A policy change directed at construction funding on newly formed, project-financed pipelines, which showed up for the first time in FERC’s certificate order for Gulfstream Natural Gas System, “constitutes flawed policy and lacks reasoned decision-making,” the pipeline said (see NGI, Feb. 26).

In a petition for rehearing filed last Monday, Gulfstream said the move to require it to use its post-construction, overall rate of return as its rate for the allowance for funds used during construction (AFUDC) failed to recognize the additional risks in a new construction project that are not borne by an operating pipeline.

The Interstate Natural Gas Association of America (INGAA) filed its own rehearing request, agreeing that FERC’s “decision to change its policy from requiring newly formed, project-financed pipelines to use the project financing approach for calculating AFUDC in favor of a post in-service analysis constitutes flawed policy.”

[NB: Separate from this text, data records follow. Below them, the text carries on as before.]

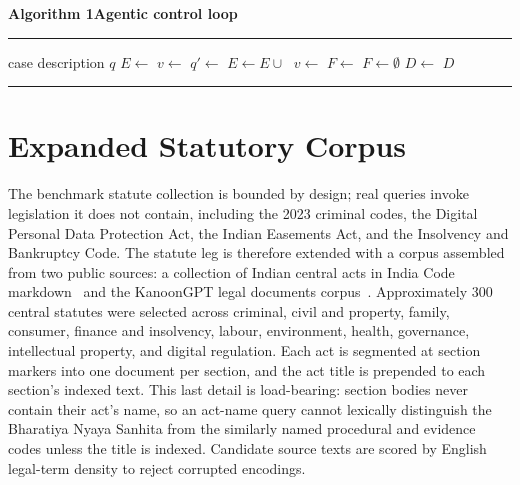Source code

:\documentclass{mnnit}
\begin{document}
\begin{center}
\begin{minipage}{5.1in}
\noindent\textbf{Algorithm 1\quad Agentic control loop}\\[1mm]
\hrule\vspace{1.5mm}
\begin{algorithmic}[1]
\Require case description $q$
\State $E \gets$  
\State $v \gets$  
    \State $q' \gets$  
    \State $E \gets E \cup\; $ 
    \State $v \gets$ 
\EndIf
{}
    \State $F \gets$  
\Else
    \State $F \gets \emptyset$
\EndIf
\State $D \gets$ 
\State {} 
\State \Return $D$
\end{algorithmic}
\vspace{1mm}
\hrule
\end{minipage}
\end{center}

\section{Expanded Statutory Corpus}
The benchmark statute collection is bounded by design; real
queries invoke legislation it does not contain, including the
2023 criminal codes, the Digital Personal Data Protection Act,
the Indian Easements Act, and the Insolvency and Bankruptcy Code.
The statute leg is therefore extended with a corpus assembled
from two public sources: a collection of Indian central acts in
India Code markdown~\cite{indianlegalacts} and the KanoonGPT
legal documents corpus~\cite{kanoongpt}. Approximately 300
central statutes were selected across criminal, civil and
property, family, consumer, finance and insolvency, labour,
environment, health, governance, intellectual property, and
digital regulation. Each act is segmented at section markers into
one document per section, and the act title is prepended to each
section's indexed text. This last detail is load-bearing: section
bodies never contain their act's name, so an act-name query
cannot lexically distinguish the Bharatiya Nyaya Sanhita from the
similarly named procedural and evidence codes unless the title is
indexed. Candidate source texts are scored by English legal-term
density to reject corrupted encodings.
\end{document}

Further, the order (CP00-6-000) authorizing the $1.7 billion, 744-mile pipeline running from Alabama through the Gulf of Mexico to Florida “sends a signal that discourages, rather than encourages, major new pipeline projects.” INGAA said FERC gave no reason for the policy change, which directly contradicts recent statements regarding “the critical need for new pipeline capacity, including orders issued to streamline the certificate application process and to implement other policies and practices that encourage and facilitate new pipeline construction.”